▶ _EXERCISE INSTRUCTIONS_
Extract every line below that contains the word "output".

━━━━━ INFORMATION SHOWN ━━━━━

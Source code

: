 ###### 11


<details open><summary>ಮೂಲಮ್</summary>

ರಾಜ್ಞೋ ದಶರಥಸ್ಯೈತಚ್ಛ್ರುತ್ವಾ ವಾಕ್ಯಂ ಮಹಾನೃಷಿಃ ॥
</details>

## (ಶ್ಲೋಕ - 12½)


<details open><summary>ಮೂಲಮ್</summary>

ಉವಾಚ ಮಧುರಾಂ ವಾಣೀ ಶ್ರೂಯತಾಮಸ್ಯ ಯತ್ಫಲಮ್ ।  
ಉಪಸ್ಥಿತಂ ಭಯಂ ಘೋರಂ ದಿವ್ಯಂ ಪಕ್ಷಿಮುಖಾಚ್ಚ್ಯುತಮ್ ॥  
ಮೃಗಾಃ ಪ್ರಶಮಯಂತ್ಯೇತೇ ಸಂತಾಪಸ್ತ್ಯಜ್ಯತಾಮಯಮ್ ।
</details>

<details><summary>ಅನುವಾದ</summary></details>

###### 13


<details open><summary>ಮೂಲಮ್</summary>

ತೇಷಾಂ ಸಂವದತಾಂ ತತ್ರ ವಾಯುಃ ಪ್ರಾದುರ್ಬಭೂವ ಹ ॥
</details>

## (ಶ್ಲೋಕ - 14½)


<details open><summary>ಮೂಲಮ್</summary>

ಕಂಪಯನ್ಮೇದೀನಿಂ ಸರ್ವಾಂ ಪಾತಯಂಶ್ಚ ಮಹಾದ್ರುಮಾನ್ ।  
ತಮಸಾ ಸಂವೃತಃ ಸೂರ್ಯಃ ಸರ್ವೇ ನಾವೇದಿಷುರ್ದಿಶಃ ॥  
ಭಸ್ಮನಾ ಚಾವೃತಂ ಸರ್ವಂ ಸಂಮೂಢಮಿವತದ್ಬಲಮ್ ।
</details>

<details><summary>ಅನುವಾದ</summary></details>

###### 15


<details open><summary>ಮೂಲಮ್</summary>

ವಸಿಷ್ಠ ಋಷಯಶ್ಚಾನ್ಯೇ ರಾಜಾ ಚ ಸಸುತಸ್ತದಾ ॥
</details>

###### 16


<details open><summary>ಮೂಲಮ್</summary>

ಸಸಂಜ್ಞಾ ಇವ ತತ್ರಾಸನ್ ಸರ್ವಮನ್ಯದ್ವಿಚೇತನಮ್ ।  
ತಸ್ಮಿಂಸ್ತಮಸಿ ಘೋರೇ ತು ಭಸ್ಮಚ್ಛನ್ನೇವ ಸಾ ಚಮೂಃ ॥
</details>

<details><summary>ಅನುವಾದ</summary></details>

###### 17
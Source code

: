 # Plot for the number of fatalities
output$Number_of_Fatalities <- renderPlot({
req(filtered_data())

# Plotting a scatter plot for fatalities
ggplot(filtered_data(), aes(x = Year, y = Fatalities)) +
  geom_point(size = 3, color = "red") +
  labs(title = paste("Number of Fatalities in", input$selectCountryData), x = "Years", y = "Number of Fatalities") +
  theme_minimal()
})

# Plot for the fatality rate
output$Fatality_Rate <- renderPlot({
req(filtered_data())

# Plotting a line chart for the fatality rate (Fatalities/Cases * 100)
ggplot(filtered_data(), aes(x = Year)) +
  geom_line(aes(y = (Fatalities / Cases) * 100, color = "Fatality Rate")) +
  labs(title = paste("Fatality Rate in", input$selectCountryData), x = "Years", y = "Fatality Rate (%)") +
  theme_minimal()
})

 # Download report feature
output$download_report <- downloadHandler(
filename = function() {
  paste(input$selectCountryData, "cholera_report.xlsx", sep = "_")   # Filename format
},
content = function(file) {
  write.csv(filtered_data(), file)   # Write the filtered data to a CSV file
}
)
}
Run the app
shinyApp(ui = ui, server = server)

━━━━━

▶ _RESULT_
output$Number_of_Fatalities <- renderPlot({
output$Fatality_Rate <- renderPlot({
output$download_report <- downloadHandler(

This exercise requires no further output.